I have found more and more on this trip that the places I like to be when I am touring cities alone are the places where it feels less like a city, less like a foreign country, and more appropriate to be alone. Namely, I gravitate toward parks and quiet walks by water. I guess it's a cop out, but it's free and someone stuck all those parks there in these crowded places for a reason. My FAVORITE part of Cph. that I saw was this canal where there were all these epic and very pirately, old fashioned sailing boats. I took pictures of a few of my favorites, which I will eventually put up on Facebook.
There was other good stuff. It grew on me as I explored. It's a pretty cool blend of old and modern, as many European cities are. There was a really cool exhibit up in preparation for the world emissions summit (or whatever they are calling that thing) called 100 Places to Remember (Before They Disappear).

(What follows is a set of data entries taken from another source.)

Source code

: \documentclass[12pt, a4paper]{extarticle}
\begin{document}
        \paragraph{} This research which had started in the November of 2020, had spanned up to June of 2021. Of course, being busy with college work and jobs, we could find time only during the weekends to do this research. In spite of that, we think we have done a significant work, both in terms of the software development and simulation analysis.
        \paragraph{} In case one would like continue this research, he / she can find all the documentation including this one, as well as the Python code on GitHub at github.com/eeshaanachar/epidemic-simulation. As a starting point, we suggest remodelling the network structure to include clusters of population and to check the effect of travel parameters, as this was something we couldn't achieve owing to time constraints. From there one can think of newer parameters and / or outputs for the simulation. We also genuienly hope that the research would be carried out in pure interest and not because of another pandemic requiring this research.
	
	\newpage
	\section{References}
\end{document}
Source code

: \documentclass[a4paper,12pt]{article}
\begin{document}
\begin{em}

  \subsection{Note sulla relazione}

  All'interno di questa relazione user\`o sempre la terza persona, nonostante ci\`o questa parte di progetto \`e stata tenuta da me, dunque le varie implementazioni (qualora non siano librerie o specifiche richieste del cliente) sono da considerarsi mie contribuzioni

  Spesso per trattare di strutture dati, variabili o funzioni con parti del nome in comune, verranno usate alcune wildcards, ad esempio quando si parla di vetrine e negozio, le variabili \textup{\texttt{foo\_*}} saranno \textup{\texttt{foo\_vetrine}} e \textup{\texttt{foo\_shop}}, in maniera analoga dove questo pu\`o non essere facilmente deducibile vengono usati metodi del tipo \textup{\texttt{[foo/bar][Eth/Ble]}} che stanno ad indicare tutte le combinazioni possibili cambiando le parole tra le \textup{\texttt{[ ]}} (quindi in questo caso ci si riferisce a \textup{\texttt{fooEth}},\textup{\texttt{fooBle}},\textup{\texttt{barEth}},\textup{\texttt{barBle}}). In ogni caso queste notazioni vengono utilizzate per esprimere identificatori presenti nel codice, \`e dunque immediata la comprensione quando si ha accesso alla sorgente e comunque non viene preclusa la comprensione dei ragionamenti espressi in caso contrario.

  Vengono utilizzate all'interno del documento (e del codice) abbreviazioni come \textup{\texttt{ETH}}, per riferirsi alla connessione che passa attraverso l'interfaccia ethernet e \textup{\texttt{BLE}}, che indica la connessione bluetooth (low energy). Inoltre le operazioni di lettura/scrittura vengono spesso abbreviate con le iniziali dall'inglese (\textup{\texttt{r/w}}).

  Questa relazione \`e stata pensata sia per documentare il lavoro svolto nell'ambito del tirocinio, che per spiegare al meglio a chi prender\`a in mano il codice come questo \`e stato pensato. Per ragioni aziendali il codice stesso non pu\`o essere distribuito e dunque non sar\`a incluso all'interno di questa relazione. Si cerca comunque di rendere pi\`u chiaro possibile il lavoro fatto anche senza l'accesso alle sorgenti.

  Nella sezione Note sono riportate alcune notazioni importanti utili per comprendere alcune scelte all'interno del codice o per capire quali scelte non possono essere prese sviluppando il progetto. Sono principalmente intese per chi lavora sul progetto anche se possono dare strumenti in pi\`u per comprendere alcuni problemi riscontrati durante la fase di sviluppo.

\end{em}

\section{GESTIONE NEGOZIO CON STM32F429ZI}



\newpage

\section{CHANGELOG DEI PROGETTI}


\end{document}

I wandered into the "free city of Christiana." I thought it would be interesting because it was founded by hippies in the early 70's, and people there can just sell and smoke hash and weed totally in the open. But it turned out to just feel kind of sketchy and uncomfortable. Ah well.
However my visit was tainted by an awkward interaction with a plump Greek man of about 30 who turned out to want more from me than friendship and pleasant conversation, and who for some reason demonstrated to me that he had literally a huge wad of cash with him. That was weird. And then while I was still recovering from that experience, I discovered that my bag that had had my passport, 30 UK pounds and chapstick had vanished from my backpack. I missed all three items, and the bag itself, very badly. And I was really mad at myself for not being more careful and somehow letting this happen, even though I had been trying to be careful all along.
In the end it was all right. The US embassy in Cph. turned out to be really efficient and pleasant. I had a new emergency passport less than 24 hours after losing the old one. And it was kind of cool to see how that whole process worked. But I feel like my Copenhagen angst was somehow warranted.